Travelers who are vaccinated should be provided with an International Certificate of Vaccination or Prophylaxis to serve as proof of vaccination.



So I should probably get my adult booster dose.



Japanese encephalitis was discussed, the most important cause of viral encephalitis in Asia. Throughout the talk, it became apparent that it is very similar to west nile virus (as well as St. Louis encephalitis). Features associated with both is that it is most commonly asymptomatic, rarely progresses to neurologic dysfunction, it can cause encephalitis, parkinsonism, acute flaccid paralysis, it a flavirvirus and also is transmitted by the culex mosquito.

<1% of JEV infections cause symptomatic neuroinvasive disease. Rule of 1/3rds was discussed with 30% recovery completely, 30% mortality, and 30% with morbidity.

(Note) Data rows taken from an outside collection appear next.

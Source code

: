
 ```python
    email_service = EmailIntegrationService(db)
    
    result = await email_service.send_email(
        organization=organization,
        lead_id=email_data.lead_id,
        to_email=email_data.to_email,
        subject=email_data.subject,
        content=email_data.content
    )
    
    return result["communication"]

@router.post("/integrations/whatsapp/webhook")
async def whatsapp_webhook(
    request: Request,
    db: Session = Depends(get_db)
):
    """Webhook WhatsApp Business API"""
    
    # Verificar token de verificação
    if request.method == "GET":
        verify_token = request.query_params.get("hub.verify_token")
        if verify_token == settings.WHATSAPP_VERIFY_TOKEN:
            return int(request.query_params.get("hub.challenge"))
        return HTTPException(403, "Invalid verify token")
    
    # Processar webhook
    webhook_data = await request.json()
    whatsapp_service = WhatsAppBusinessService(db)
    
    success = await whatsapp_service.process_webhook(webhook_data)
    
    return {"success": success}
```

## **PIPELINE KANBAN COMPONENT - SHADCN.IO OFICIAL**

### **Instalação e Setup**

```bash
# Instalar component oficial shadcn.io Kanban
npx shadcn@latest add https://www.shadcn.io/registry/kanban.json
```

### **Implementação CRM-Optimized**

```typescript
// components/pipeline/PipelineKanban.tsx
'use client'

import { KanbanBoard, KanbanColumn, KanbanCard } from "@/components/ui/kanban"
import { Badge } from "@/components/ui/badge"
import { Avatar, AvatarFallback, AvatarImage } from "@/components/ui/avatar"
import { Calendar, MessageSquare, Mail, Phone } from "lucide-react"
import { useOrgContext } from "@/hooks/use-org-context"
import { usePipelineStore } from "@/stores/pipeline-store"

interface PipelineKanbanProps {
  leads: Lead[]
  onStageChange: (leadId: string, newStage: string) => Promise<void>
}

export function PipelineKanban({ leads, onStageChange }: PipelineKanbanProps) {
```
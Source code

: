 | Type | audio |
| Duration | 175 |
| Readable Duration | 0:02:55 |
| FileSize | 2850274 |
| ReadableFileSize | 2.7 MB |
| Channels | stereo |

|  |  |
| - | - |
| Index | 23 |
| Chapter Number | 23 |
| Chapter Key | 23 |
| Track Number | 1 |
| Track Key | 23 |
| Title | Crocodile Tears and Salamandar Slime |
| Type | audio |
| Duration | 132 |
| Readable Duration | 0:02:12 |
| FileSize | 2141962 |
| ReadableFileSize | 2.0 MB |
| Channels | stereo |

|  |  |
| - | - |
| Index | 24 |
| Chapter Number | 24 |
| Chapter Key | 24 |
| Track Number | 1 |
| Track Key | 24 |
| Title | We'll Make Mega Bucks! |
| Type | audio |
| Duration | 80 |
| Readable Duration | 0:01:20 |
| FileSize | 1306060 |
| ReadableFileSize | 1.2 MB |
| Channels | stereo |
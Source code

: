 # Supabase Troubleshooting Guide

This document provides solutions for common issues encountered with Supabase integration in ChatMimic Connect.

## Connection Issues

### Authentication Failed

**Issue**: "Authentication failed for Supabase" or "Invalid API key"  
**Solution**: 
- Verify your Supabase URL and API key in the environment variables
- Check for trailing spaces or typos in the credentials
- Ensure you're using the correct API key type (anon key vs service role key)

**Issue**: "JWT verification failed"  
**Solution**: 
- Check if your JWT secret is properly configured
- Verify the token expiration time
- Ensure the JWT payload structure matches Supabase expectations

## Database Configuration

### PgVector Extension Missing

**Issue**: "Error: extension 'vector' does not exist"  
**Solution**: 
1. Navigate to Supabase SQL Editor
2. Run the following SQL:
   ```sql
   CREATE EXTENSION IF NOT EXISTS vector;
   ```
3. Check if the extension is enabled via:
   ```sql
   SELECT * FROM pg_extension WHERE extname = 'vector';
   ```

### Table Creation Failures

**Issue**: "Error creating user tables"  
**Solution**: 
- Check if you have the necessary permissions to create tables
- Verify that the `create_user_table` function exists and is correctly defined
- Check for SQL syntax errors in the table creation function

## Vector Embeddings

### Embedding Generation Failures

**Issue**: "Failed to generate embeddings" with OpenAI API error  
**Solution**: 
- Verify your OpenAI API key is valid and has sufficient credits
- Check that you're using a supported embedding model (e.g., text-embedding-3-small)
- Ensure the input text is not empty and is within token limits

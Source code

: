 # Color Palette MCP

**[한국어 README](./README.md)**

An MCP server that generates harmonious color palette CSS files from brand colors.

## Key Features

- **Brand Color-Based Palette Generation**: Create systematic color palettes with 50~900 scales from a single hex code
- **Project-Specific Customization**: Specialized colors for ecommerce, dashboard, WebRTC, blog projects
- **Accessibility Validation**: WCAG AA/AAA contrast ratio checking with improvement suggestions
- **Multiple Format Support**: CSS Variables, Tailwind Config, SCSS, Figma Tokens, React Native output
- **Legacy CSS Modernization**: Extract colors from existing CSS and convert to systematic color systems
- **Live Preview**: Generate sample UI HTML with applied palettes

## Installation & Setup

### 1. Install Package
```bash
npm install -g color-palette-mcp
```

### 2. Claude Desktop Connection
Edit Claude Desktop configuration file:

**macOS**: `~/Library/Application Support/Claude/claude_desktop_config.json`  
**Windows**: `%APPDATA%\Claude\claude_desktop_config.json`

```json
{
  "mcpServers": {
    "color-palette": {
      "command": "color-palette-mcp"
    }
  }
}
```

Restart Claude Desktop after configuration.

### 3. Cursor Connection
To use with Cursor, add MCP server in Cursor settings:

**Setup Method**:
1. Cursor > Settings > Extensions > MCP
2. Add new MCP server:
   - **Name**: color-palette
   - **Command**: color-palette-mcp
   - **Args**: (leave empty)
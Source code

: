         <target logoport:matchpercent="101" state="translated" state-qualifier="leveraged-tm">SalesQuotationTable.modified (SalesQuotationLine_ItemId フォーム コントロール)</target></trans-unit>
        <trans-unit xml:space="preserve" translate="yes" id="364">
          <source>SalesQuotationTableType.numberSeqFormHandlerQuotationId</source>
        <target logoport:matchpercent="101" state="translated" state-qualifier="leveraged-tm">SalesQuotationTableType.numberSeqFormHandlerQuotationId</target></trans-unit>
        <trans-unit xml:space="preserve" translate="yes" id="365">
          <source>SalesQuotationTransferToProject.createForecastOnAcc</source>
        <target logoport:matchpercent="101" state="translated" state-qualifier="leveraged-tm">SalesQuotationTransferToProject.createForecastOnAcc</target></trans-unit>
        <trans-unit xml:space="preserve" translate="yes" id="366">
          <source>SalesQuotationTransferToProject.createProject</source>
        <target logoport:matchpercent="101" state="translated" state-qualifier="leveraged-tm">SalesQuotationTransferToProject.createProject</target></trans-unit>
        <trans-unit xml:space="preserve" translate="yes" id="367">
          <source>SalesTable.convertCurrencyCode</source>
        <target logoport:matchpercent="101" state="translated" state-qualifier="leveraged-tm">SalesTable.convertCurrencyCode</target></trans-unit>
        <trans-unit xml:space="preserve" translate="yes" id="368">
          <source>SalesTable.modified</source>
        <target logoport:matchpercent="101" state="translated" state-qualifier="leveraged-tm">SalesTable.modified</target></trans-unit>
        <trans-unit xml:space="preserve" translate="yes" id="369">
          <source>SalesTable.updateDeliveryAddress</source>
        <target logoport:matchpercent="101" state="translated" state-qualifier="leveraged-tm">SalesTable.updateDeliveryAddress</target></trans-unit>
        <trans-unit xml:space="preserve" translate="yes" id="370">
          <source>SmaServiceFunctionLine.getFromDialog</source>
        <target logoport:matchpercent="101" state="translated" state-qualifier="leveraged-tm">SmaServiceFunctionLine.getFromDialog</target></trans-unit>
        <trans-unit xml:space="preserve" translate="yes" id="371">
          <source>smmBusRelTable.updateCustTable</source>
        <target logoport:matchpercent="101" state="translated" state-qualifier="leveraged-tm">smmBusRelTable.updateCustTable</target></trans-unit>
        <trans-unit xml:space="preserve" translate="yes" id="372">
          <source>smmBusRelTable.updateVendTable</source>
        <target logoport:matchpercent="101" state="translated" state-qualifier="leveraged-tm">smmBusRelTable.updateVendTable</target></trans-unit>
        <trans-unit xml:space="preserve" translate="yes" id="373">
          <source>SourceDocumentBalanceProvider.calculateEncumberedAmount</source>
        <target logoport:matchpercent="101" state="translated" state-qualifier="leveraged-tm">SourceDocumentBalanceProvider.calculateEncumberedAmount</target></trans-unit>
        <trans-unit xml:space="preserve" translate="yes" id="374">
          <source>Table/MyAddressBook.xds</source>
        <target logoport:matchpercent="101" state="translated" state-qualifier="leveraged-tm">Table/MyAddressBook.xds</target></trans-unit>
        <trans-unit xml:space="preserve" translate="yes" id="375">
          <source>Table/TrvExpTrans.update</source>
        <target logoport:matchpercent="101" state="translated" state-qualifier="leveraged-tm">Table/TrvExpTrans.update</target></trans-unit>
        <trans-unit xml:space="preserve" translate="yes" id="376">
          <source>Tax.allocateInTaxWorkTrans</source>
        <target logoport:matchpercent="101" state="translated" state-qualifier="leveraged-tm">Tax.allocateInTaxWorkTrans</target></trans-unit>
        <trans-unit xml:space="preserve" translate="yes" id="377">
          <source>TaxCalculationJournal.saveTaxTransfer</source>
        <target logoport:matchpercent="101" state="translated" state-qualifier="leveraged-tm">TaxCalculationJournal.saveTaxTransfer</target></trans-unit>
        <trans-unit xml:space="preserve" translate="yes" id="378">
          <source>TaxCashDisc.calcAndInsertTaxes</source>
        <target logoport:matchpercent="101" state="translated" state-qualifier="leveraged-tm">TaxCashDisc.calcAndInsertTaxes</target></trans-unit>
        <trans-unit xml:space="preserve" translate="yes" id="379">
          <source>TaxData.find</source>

Above are some MRI pictures of a 2 year old child from Northern India who had a relatively rapid decline, not performing developmental milestones, who had basal ganglia involvement of MRI highly suggestive of JE.


Humans are dead end hosts, meaning there is not sufficient viremia for a human to infect a mosquito.  The particular culex that transmits the virus (culex vishnui subgroup) breeds in rice fields, and other shallow pools of water. It is a nighttime biting mosquito like anopheles and mainly feeds outdoors. Pigs are a key host as they develop high levels of viremia, and in Asia, pigs are kept close to human dwellings. Pigs are often asymptomatic.
Diagnosis: basal ganglia involvement on MRI can be seen, BL thalamic lesions are most commonly described, can be specific in the right context. Like west nile, CSF IgM is the best test to diagnose it (ELISA). The serum antibodies can remain elevated for some time and not necessarily indicative of acute infection.
The United States Advisory Committee on Immunization Practices (ACIP) recommends JE vaccine for travelers who plan to spend a month or longer in endemic areas during the Japanese encephalitis virus (JEV) transmission season. Vaccination should be considered for short-term travelers (<1 month) if they plan to travel outside of an urban area and have an increased risk of JEV exposure

The recommended primary immunization schedule for JE-VC is two doses administered intramuscularly on days 0 and 28; the two-dose series should be completed at least one week prior to travel.

Zika talk occurred in the afternoon, not too much new here for myself, but a reminder - still alot to learn, generally for a couple wanting to conceive waiting 2 months for a women to conceive, and 6 months for a man are conservative recommendations.